_Information_
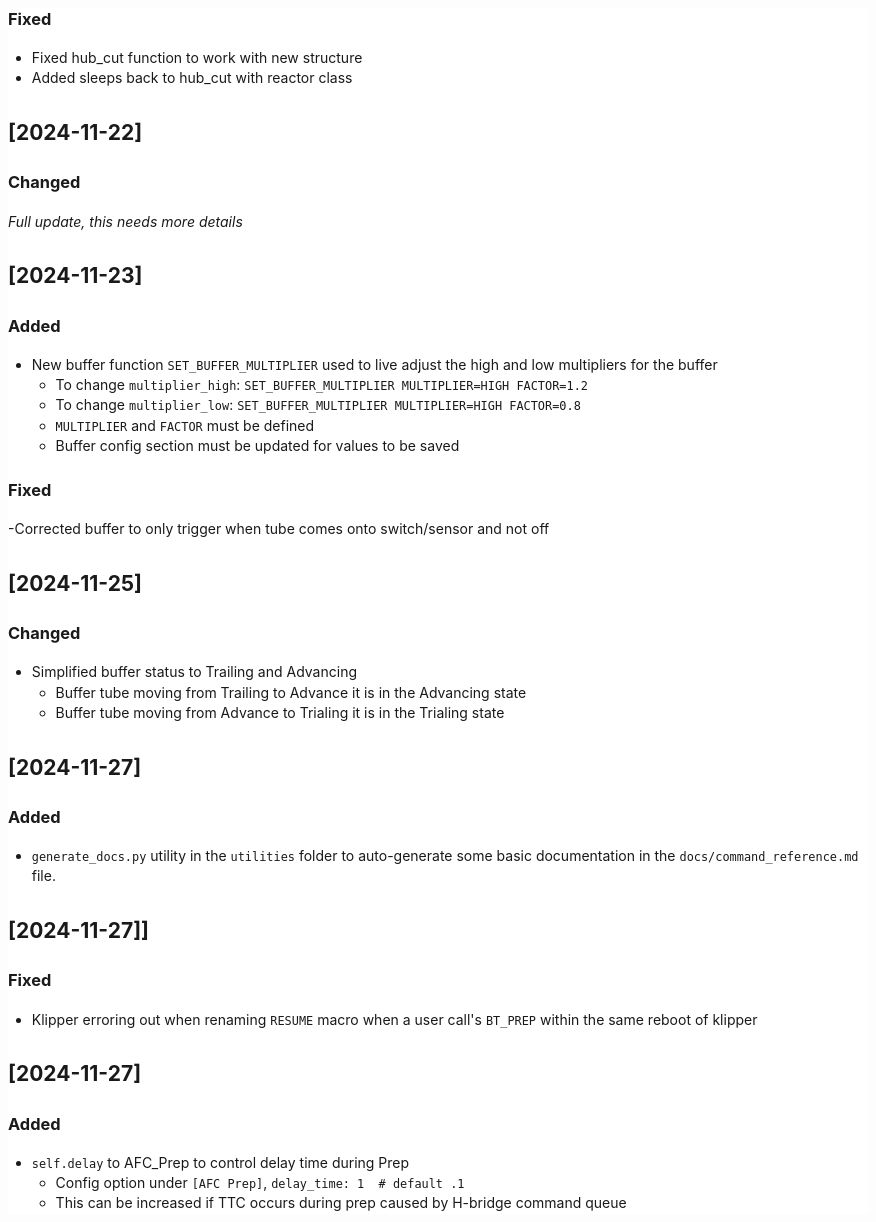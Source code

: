 ### Fixed
- Fixed hub_cut function to work with new structure
- Added sleeps back to hub_cut with reactor class

## [2024-11-22]

### Changed

*Full update, this needs more details*

## [2024-11-23]

### Added
- New buffer function `SET_BUFFER_MULTIPLIER` used to live adjust the high and low multipliers for the buffer
    - To change `multiplier_high`: `SET_BUFFER_MULTIPLIER MULTIPLIER=HIGH FACTOR=1.2`
    - To change `multiplier_low`: `SET_BUFFER_MULTIPLIER MULTIPLIER=HIGH FACTOR=0.8`
    - `MULTIPLIER` and `FACTOR` must be defined
    - Buffer config section must be updated for values to be saved

### Fixed
-Corrected buffer to only trigger when tube comes onto switch/sensor and not off

## [2024-11-25]

### Changed
- Simplified buffer status to Trailing and Advancing
  - Buffer tube moving from Trailing to Advance it is in the Advancing state
  - Buffer tube moving from Advance to Trialing it is in the Trialing state

## [2024-11-27]

### Added

- `generate_docs.py` utility in the `utilities` folder to auto-generate some basic documentation in the `docs/command_reference.md` file.

## [2024-11-27]]

### Fixed
- Klipper erroring out when renaming `RESUME` macro when a user call's `BT_PREP` within the same reboot of klipper

## [2024-11-27]

### Added
- `self.delay` to AFC_Prep to control delay time during Prep
  - Config option under `[AFC Prep]`, `delay_time: 1  # default .1`
  - This can be increased if TTC occurs during prep caused by H-bridge command queue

_Task brief_
Could you output exactly the lines from the one containing "- Config option" to the end of the entries above, both included, and no others?

_Reply to the task_
  - Config option under `[AFC Prep]`, `delay_time: 1  # default .1`
  - This can be increased if TTC occurs during prep caused by H-bridge command queue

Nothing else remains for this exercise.